Extracted data:
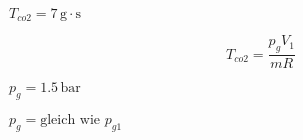 

\item[b)] $T_{co2} = 7 \, \text{g} \cdot \text{s}$
    \item[] \[
    T_{co2} = \frac{p_{g} V_1}{m R}
    \]
    \item[] $p_{g} = 1.5 \, \text{bar}$
    \item[] $p_{g} = \text{gleich wie } p_{g1}$
    \item[] 
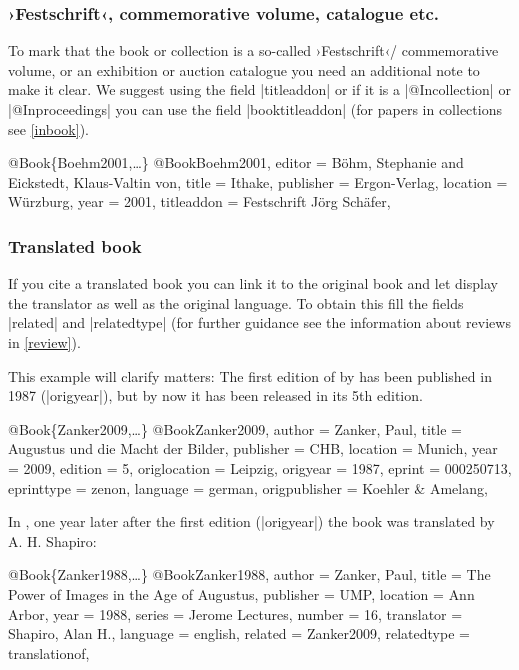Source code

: \documentclass[a4paper,
10pt,
greek,
french,
spanish,
italian,
ngerman,
english
]{ltxdoc}
\begin{document}
\subsubsection{›Festschrift‹, commemorative volume, catalogue etc.}
To mark that the book or collection is a so-called ›Festschrift‹/ commemorative volume, 
or an exhibition or auction catalogue you need an additional note to make it clear.
We suggest using  the field |titleaddon| or if it is a |@Incollection| or |@Inproceedings| you can use the field |booktitleaddon| (for papers in collections see \cref{inbook}).
\begin{bibexample}[label=Boehm2001]{{@}Book\{Boehm2001,…\}}
@Book{Boehm2001,
  editor     = {Böhm, Stephanie and Eickstedt, Klaus-Valtin von},
  title      = {Ithake},
  publisher  = {Ergon-Verlag},
  location   = {Würzburg},
  year       = {2001},
  titleaddon = {Festschrift Jörg Schäfer},
}
\end{bibexample}

 
\subsubsection{Translated book}
If you cite a translated book you can link it to the original book and let display the translator as well as the original language. 
To obtain this fill the fields |related| and |relatedtype| (for further guidance see the information about reviews in \cref{review}).

This example will clarify matters:
The first edition of  by \citeauthor*{Zanker2009} has been published in 1987 (|origyear|), but by now it has been released in its 5th edition.

\begin{bibexample}[label=Zanker2009]{{@}Book\{Zanker2009,…\}}
@Book{Zanker2009,
  author        = {Zanker, Paul},
  title         = {Augustus und die Macht der Bilder},
  publisher     = CHB,   %
  location      = Munich,  %
  year          = {2009},
  edition       = {5},
  origlocation  = Leipzig, %
  origyear      = {1987},
  eprint        = {000250713},
  eprinttype    = {zenon},
  language      = {german},
  origpublisher = {Koehler \& Amelang},
}
\end{bibexample}

In \citeyear{Zanker1988}, one year later after the first edition (|origyear|) the book was translated by A. H. Shapiro:
\begin{bibexample}[label=Zanker1988]{{@}Book\{Zanker1988,…\}}
@Book{Zanker1988,
  author      = {Zanker, Paul},
  title       = {The Power of Images in the Age of Augustus},
  publisher   = UMP,    %
  location    = {Ann Arbor},
  year        = {1988},
  series      = {Jerome Lectures},
  number      = {16},
  translator  = {Shapiro, Alan H.},
  language    = {english},
  related     = {Zanker2009},
  relatedtype = {translationof},
}
\end{bibexample}
\end{document}
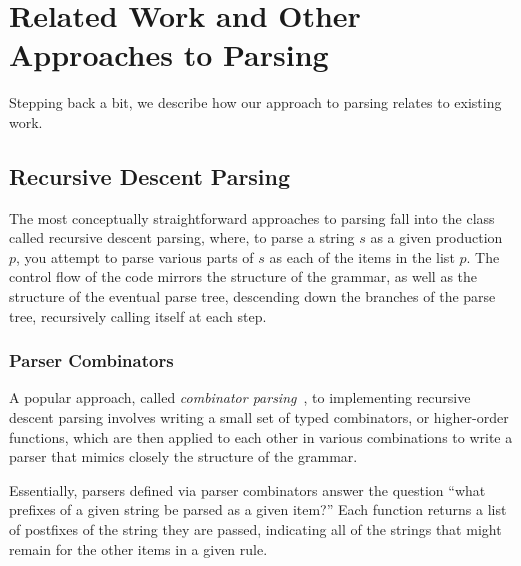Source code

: \chapter{Related Work and Other Approaches to Parsing} \label{sec:related}

  Stepping back a bit, we describe how our approach to parsing relates to existing work.
  
  
  \section{Recursive Descent Parsing}
    The most conceptually straightforward approaches to parsing fall into the class called recursive descent parsing, where, to parse a string $s$ as a given production $p$, you attempt to parse various parts of $s$ as each of the items in the list $p$.  The control flow of the code mirrors the structure of the grammar, as well as the structure of the eventual parse tree, descending down the branches of the parse tree, recursively calling itself at each step.
    
    \subsection{Parser Combinators}
      A popular approach, called \emph{combinator parsing}~\cite{pcomb}, to implementing recursive descent parsing involves writing a small set of typed combinators, or higher-order functions, which are then applied to each other in various combinations to write a parser that mimics closely the structure of the grammar.
      
      Essentially, parsers defined via parser combinators answer the question ``what prefixes of a given string be parsed as a given item?''  Each function returns a list of postfixes of the string they are passed, indicating all of the strings that might remain for the other items in a given rule.  
      

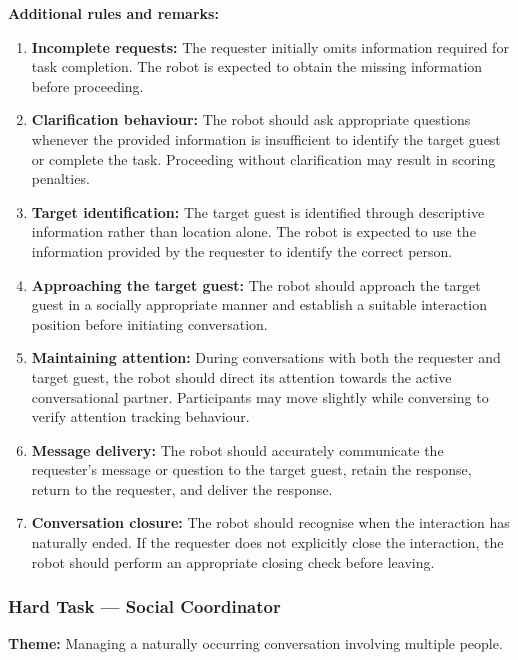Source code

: \medskip
\noindent \textbf{Additional rules and remarks:}
\begin{enumerate}[nosep]
	\item \textbf{Incomplete requests:} The requester initially omits information required for task completion. The robot is expected to obtain the missing information before proceeding.
	\item \textbf{Clarification behaviour:} The robot should ask appropriate questions whenever the provided information is insufficient to identify the target guest or complete the task. Proceeding without clarification may result in scoring penalties.
	\item \textbf{Target identification:} The target guest is identified through descriptive information rather than location alone. The robot is expected to use the information provided by the requester to identify the correct person.
	\item \textbf{Approaching the target guest:} The robot should approach the target guest in a socially appropriate manner and establish a suitable interaction position before initiating conversation.
	\item \textbf{Maintaining attention:} During conversations with both the requester and target guest, the robot should direct its attention towards the active conversational partner. Participants may move slightly while conversing to verify attention tracking behaviour.
	\item \textbf{Message delivery:} The robot should accurately communicate the requester's message or question to the target guest, retain the response, return to the requester, and deliver the response.
	\item \textbf{Conversation closure:} The robot should recognise when the interaction has naturally ended. If the requester does not explicitly close the interaction, the robot should perform an appropriate closing check before leaving.
\end{enumerate}

\subsubsection*{Hard Task --- Social Coordinator}

\noindent \textbf{Theme:}
Managing a naturally occurring conversation involving multiple people.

Task brief:
Your reply must contain each entry exactly as written and no pictures.

Answer space:
\item[b)] $T_{co2} = 7 \, \text{g} \cdot \text{s}$
    \item[] \[
    T_{co2} = \frac{p_{g} V_1}{m R}
    \]
    \item[] $p_{g} = 1.5 \, \text{bar}$
    \item[] $p_{g} = \text{gleich wie } p_{g1}$
    \item[] 
Source code

: \documentclass[a4paper,
10pt,
greek,
french,
spanish,
italian,
ngerman,
english
]{ltxdoc}
\begin{document}
\subsubsection{›Festschrift‹, commemorative volume, catalogue etc.}
To mark that the book or collection is a so-called ›Festschrift‹/ commemorative volume, 
or an exhibition or auction catalogue you need an additional note to make it clear.
We suggest using  the field |titleaddon| or if it is a |@Incollection| or |@Inproceedings| you can use the field |booktitleaddon| (for papers in collections see \cref{inbook}).
\begin{bibexample}[label=Boehm2001]{{@}Book\{Boehm2001,…\}}
@Book{Boehm2001,
  editor     = {Böhm, Stephanie and Eickstedt, Klaus-Valtin von},
  title      = {Ithake},
  publisher  = {Ergon-Verlag},
  location   = {Würzburg},
  year       = {2001},
  titleaddon = {Festschrift Jörg Schäfer},
}
\end{bibexample}

 
\subsubsection{Translated book}
If you cite a translated book you can link it to the original book and let display the translator as well as the original language. 
To obtain this fill the fields |related| and |relatedtype| (for further guidance see the information about reviews in \cref{review}).

This example will clarify matters:
The first edition of  by \citeauthor*{Zanker2009} has been published in 1987 (|origyear|), but by now it has been released in its 5th edition.

\begin{bibexample}[label=Zanker2009]{{@}Book\{Zanker2009,…\}}
@Book{Zanker2009,
  author        = {Zanker, Paul},
  title         = {Augustus und die Macht der Bilder},
  publisher     = CHB,   %
  location      = Munich,  %
  year          = {2009},
  edition       = {5},
  origlocation  = Leipzig, %
  origyear      = {1987},
  eprint        = {000250713},
  eprinttype    = {zenon},
  language      = {german},
  origpublisher = {Koehler \& Amelang},
}
\end{bibexample}

In \citeyear{Zanker1988}, one year later after the first edition (|origyear|) the book was translated by A. H. Shapiro:
\begin{bibexample}[label=Zanker1988]{{@}Book\{Zanker1988,…\}}
@Book{Zanker1988,
  author      = {Zanker, Paul},
  title       = {The Power of Images in the Age of Augustus},
  publisher   = UMP,    %
  location    = {Ann Arbor},
  year        = {1988},
  series      = {Jerome Lectures},
  number      = {16},
  translator  = {Shapiro, Alan H.},
  language    = {english},
  related     = {Zanker2009},
  relatedtype = {translationof},
}
\end{bibexample}
\end{document}
Source code

: \chapter{Related Work and Other Approaches to Parsing} \label{sec:related}

  Stepping back a bit, we describe how our approach to parsing relates to existing work.
  
  
  \section{Recursive Descent Parsing}
    The most conceptually straightforward approaches to parsing fall into the class called recursive descent parsing, where, to parse a string $s$ as a given production $p$, you attempt to parse various parts of $s$ as each of the items in the list $p$.  The control flow of the code mirrors the structure of the grammar, as well as the structure of the eventual parse tree, descending down the branches of the parse tree, recursively calling itself at each step.
    
    \subsection{Parser Combinators}
      A popular approach, called \emph{combinator parsing}~\cite{pcomb}, to implementing recursive descent parsing involves writing a small set of typed combinators, or higher-order functions, which are then applied to each other in various combinations to write a parser that mimics closely the structure of the grammar.
      
      Essentially, parsers defined via parser combinators answer the question ``what prefixes of a given string be parsed as a given item?''  Each function returns a list of postfixes of the string they are passed, indicating all of the strings that might remain for the other items in a given rule.  
      

Source code

: \medskip
\noindent \textbf{Additional rules and remarks:}
\begin{enumerate}[nosep]
	\item \textbf{Incomplete requests:} The requester initially omits information required for task completion. The robot is expected to obtain the missing information before proceeding.
	\item \textbf{Clarification behaviour:} The robot should ask appropriate questions whenever the provided information is insufficient to identify the target guest or complete the task. Proceeding without clarification may result in scoring penalties.
	\item \textbf{Target identification:} The target guest is identified through descriptive information rather than location alone. The robot is expected to use the information provided by the requester to identify the correct person.
	\item \textbf{Approaching the target guest:} The robot should approach the target guest in a socially appropriate manner and establish a suitable interaction position before initiating conversation.
	\item \textbf{Maintaining attention:} During conversations with both the requester and target guest, the robot should direct its attention towards the active conversational partner. Participants may move slightly while conversing to verify attention tracking behaviour.
	\item \textbf{Message delivery:} The robot should accurately communicate the requester's message or question to the target guest, retain the response, return to the requester, and deliver the response.
	\item \textbf{Conversation closure:} The robot should recognise when the interaction has naturally ended. If the requester does not explicitly close the interaction, the robot should perform an appropriate closing check before leaving.
\end{enumerate}

\subsubsection*{Hard Task --- Social Coordinator}

\noindent \textbf{Theme:}
Managing a naturally occurring conversation involving multiple people.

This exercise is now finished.